Dec 22 2008

Johnny is contemplating micro-blogging

Published by jl at 5:01 pm under Main Page

Some of you may have noticed the Twitter feed I added to the sidebar here, as part of my experimentation with micro-blogging.  In the two-three month period that I’ve used Twitter, FriendFeed, and Facebook status extensively, it’s clear that I won’t be abandoning them any time soon.  The down side of it, is the encroachment of those mini-posts into this blog.

Less blogging on my beloved Wordpress platform aside, I find the new set of tools truly interactive and rewarding.  It’s amusing that I had done this way back ago, completely quit, and now immerse myself in this new generation.  It all started back in college, when the IM du jour was ICQ.  Then after college, I paid for a full version of Trillian so I could post whatever came to mind on my status updates in every IM medium conceivable.  The only problem back then was that it was great one-on-one interaction, but for one-to-many, I was in a constant state of reaction: I hear the IM sound, see the pop-up, and feel obligated to respond instantly.

It got to be too much during  the intense year of b-school, so I quit altogether.  The time zones didn’t work for me to interact live and this blog was the perfect medium to broadcast my whereabouts and happenings to people who cared.  I could post at my leisure and never feel the pressure of replying to IM.  There’s no instant in blogging.

Oh, but the brave new world snuck up on me so sneakily.  Blogging is still rewarding and the comment system works fine in that interactivity.  But then came Facebook and their implementation of status updates.  And then they allow us to comment on others’ updates, publicly.  The next thing you knew, the Facebook feed became a reverse blog, streaming in all your friends’ tidbids into that interesting mosaic of news, jokes, jibes,  break-ups, and job search.  It even comes with pictures!  I think it’s great.  There are some people using it as their blog without ever realizing they were blogging.  It’s just so much easier than setting up a blog.

And it’s that ease that makes it more powerful than blogging.  I meet a new acquaintance, we connect on Facebook. Whenever he logs in, he can see the updates of all his friends, including mine.  That’s a lot easier than subscribing to my blog.  I can login to FB or my FriendFeed and see all the happenings of hundreds of people in one place, but it’s highly unlikely that I would check 300 different blogs, even with a great RSS reader.

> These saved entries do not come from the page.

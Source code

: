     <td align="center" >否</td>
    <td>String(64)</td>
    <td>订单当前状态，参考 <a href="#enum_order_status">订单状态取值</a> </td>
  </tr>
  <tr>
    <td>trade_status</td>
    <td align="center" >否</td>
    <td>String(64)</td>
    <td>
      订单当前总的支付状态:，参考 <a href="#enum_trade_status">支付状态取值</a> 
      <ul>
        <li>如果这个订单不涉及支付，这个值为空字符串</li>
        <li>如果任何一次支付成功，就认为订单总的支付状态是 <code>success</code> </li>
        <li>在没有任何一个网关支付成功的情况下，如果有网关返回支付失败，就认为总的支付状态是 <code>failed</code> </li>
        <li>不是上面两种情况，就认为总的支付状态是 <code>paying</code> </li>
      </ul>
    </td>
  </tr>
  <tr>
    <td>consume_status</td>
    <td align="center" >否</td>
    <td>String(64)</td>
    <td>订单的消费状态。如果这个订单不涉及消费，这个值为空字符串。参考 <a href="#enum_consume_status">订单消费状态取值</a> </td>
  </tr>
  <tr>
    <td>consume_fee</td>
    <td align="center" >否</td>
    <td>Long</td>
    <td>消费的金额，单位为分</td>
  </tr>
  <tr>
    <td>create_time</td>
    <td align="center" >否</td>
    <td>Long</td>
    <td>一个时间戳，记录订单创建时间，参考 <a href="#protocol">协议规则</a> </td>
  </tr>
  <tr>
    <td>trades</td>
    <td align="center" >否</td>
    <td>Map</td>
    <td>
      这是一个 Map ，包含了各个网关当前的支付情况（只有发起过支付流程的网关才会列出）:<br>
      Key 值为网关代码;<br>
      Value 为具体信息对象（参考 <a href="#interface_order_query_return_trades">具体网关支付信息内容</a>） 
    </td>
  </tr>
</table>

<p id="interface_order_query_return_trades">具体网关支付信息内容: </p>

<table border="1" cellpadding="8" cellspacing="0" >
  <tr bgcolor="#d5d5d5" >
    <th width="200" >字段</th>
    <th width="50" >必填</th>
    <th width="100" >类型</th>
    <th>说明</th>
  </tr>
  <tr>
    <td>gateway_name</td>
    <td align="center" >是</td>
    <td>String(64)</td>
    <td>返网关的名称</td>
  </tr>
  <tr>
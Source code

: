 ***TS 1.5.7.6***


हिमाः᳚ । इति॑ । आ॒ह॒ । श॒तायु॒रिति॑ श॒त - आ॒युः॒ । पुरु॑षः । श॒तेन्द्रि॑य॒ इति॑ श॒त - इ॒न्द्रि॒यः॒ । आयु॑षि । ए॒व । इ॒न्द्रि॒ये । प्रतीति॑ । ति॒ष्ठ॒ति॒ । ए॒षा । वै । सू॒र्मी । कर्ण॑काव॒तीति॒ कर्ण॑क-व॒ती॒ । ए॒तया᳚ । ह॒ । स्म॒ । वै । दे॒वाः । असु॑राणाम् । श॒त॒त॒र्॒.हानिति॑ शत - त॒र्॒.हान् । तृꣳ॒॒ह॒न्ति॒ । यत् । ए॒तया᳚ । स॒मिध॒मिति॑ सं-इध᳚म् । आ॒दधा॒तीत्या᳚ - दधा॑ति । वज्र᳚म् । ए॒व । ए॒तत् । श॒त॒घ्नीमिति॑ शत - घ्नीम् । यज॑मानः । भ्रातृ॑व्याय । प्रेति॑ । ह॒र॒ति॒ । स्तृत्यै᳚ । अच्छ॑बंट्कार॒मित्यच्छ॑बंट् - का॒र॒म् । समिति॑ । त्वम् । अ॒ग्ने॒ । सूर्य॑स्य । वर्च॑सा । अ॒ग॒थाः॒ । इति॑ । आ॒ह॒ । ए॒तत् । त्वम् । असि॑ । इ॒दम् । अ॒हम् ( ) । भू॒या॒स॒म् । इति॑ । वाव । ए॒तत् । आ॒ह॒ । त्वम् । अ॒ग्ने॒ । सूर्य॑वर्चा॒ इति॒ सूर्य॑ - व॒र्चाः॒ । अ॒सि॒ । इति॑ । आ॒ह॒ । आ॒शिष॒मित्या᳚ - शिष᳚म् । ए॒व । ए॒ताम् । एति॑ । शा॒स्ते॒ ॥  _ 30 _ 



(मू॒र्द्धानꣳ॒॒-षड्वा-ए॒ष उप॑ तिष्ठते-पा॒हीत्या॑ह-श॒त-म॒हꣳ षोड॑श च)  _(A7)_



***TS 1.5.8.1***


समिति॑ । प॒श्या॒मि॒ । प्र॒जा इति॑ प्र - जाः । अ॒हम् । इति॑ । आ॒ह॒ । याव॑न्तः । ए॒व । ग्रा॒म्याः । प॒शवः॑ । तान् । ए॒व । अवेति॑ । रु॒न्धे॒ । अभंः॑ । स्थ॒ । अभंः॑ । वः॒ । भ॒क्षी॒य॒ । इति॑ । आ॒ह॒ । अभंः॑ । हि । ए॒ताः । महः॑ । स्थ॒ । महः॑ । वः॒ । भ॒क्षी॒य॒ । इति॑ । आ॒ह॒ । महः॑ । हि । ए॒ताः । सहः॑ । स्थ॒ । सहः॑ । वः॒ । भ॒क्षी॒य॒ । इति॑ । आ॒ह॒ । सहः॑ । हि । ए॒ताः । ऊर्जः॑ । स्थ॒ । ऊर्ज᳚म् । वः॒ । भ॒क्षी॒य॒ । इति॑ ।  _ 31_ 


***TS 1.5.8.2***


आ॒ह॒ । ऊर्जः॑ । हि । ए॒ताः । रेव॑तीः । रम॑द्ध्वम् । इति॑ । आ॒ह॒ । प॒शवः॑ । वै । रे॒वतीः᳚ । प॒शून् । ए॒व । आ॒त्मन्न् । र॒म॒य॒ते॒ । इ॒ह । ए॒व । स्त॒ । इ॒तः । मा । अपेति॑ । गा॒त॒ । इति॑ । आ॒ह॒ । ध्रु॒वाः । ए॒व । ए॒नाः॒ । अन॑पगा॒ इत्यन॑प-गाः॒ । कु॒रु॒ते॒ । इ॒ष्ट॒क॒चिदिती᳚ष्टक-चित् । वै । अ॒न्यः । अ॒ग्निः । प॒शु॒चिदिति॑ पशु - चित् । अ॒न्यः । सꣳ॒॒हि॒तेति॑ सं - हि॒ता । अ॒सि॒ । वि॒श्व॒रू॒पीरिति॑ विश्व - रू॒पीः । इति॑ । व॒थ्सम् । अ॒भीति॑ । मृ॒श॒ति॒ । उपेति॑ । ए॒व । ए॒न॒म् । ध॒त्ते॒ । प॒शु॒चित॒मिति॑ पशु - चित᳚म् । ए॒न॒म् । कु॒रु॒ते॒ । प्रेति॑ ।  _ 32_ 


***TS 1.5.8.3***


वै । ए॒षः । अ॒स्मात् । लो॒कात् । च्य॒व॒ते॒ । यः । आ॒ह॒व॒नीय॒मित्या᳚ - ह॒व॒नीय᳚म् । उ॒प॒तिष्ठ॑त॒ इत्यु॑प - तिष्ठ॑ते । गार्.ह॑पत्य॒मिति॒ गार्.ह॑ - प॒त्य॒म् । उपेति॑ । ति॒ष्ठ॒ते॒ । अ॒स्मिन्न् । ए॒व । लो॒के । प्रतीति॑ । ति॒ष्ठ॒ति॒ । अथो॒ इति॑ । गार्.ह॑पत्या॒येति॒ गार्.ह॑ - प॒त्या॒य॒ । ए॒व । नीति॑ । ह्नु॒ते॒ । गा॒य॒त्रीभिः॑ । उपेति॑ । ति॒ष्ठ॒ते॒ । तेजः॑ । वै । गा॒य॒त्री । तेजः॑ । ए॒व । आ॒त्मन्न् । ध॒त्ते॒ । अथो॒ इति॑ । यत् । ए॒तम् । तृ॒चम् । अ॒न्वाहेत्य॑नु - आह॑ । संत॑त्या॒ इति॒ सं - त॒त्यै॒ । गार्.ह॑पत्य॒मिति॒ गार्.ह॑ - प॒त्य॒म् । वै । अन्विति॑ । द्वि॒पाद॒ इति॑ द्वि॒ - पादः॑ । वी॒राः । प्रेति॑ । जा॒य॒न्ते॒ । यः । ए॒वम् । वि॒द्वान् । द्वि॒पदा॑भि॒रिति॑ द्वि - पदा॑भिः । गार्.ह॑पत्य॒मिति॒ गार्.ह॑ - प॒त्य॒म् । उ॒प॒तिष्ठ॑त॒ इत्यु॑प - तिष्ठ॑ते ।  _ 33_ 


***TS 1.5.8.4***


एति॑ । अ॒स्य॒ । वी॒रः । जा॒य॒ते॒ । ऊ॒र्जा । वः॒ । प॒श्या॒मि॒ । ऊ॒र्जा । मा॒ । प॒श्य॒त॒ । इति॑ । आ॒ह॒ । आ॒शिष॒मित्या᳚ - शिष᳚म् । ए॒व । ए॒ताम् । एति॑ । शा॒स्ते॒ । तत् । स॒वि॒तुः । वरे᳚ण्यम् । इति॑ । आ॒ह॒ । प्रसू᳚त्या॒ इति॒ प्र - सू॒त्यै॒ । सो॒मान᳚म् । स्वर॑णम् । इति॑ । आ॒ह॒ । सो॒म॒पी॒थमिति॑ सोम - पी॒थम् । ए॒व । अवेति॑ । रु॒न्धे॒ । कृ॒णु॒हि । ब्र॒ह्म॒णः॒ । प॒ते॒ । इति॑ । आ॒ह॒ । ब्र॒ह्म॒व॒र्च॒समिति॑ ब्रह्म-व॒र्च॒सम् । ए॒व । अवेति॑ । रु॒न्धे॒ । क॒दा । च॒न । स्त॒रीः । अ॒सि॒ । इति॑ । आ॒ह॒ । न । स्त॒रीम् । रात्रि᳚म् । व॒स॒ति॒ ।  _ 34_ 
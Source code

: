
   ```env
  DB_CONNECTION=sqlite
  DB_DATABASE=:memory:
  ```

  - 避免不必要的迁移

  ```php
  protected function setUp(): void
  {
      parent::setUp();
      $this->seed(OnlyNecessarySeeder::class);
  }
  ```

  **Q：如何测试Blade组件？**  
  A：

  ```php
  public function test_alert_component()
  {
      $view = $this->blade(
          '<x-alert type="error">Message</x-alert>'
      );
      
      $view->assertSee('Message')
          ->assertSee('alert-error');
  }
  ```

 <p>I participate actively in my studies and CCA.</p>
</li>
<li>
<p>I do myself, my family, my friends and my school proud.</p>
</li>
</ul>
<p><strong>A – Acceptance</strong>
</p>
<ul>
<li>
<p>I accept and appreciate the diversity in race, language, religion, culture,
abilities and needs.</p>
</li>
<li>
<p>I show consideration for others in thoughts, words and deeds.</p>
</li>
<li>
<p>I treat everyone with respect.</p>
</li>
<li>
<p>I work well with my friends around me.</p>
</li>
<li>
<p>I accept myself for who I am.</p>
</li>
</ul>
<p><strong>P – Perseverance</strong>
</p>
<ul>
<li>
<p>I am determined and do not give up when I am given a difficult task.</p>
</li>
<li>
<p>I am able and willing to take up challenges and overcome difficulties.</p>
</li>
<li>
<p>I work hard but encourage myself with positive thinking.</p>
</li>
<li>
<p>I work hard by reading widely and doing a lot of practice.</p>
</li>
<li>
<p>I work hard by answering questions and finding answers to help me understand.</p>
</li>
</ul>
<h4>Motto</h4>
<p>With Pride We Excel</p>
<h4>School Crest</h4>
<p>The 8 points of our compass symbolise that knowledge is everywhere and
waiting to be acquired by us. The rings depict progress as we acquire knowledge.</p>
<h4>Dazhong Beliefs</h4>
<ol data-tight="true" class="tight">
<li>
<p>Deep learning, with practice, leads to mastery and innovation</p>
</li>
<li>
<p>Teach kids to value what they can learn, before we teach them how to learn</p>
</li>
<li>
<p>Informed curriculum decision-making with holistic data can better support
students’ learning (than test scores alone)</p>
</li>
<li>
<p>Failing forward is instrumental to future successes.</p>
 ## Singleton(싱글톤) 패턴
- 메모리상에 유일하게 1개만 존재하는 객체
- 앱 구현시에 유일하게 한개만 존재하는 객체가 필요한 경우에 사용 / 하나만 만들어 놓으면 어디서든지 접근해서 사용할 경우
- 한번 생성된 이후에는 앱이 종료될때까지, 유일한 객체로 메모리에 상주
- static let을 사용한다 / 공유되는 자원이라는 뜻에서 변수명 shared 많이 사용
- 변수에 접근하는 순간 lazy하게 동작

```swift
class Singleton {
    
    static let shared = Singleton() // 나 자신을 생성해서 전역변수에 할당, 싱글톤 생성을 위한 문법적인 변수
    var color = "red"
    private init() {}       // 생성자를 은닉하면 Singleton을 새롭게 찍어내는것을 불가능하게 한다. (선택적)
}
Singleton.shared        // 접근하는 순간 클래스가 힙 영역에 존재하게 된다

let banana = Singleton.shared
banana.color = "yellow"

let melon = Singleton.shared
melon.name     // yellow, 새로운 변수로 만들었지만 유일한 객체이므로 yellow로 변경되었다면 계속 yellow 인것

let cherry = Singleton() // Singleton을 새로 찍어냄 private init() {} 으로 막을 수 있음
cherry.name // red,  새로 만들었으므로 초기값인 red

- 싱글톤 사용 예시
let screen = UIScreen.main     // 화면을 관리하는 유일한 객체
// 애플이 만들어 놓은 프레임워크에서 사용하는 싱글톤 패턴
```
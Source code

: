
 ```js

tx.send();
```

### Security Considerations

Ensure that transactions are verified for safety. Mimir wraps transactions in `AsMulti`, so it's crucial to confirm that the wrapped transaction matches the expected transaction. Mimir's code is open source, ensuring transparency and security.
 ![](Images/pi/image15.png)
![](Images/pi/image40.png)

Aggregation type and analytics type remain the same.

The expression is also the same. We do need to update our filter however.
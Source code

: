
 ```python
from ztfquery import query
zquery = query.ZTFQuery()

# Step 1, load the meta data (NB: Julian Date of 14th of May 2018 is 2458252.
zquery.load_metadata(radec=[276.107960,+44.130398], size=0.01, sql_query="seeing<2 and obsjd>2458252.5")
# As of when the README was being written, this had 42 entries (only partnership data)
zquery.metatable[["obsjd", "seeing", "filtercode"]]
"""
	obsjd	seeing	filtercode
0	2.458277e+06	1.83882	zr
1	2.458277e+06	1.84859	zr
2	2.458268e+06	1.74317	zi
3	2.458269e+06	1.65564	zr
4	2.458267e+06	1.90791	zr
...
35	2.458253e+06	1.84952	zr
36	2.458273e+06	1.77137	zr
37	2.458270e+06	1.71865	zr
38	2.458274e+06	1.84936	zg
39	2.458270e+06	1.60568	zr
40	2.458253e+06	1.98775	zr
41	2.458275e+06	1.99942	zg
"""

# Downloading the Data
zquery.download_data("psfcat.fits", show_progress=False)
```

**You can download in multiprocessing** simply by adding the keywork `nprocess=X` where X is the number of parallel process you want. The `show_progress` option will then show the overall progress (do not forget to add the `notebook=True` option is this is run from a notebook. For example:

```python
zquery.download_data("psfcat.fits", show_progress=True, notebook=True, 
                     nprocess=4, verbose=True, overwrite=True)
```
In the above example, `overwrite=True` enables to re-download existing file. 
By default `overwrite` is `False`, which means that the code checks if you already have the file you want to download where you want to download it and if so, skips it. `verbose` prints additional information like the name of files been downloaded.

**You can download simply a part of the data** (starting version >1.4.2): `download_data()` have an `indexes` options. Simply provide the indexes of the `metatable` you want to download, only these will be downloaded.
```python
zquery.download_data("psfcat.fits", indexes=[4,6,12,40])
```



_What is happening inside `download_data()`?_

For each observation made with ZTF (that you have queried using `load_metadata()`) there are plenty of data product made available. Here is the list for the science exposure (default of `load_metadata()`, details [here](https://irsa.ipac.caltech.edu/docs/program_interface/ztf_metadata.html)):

But that same ease of use also induces neglecting this blog.  Status updates and tweets are a lot shorter.  And unlike 5 years ago, I can post them directly from my phone instead of when I get back to the cube.  So instead of taking the effort to blog, the seductive nature of taking short-cuts has led to silly notions of my friends piecing together the last 10 postings and figuring out what I’ve been up to.  The ego!  So for my new year resolution, I promise, once again, to humble myself and to share more fleshed out thoughts and stories.  “Eating in lil Tokyo, again” on Twitter won’t cut it.  Sure, the short feeds will still be around, but as a compliment to what happens here.

Comments

  • Wow, not long after this post, I read this on TechCrunch:
    http://www.techcrunch.com/2008/12/22/im-sorry-r...

    The gist of it is TC editor Michael Arrington making a public plea for Robert Scoble to stop twittering so much and resume his daily posts.

    I wouldn't dare presume to compare myself to Scoble, who is a full time blogger followed by thousands. But it just goes to show the extreme example of micro-blogging stealthily stealing one's resources to actual blogging.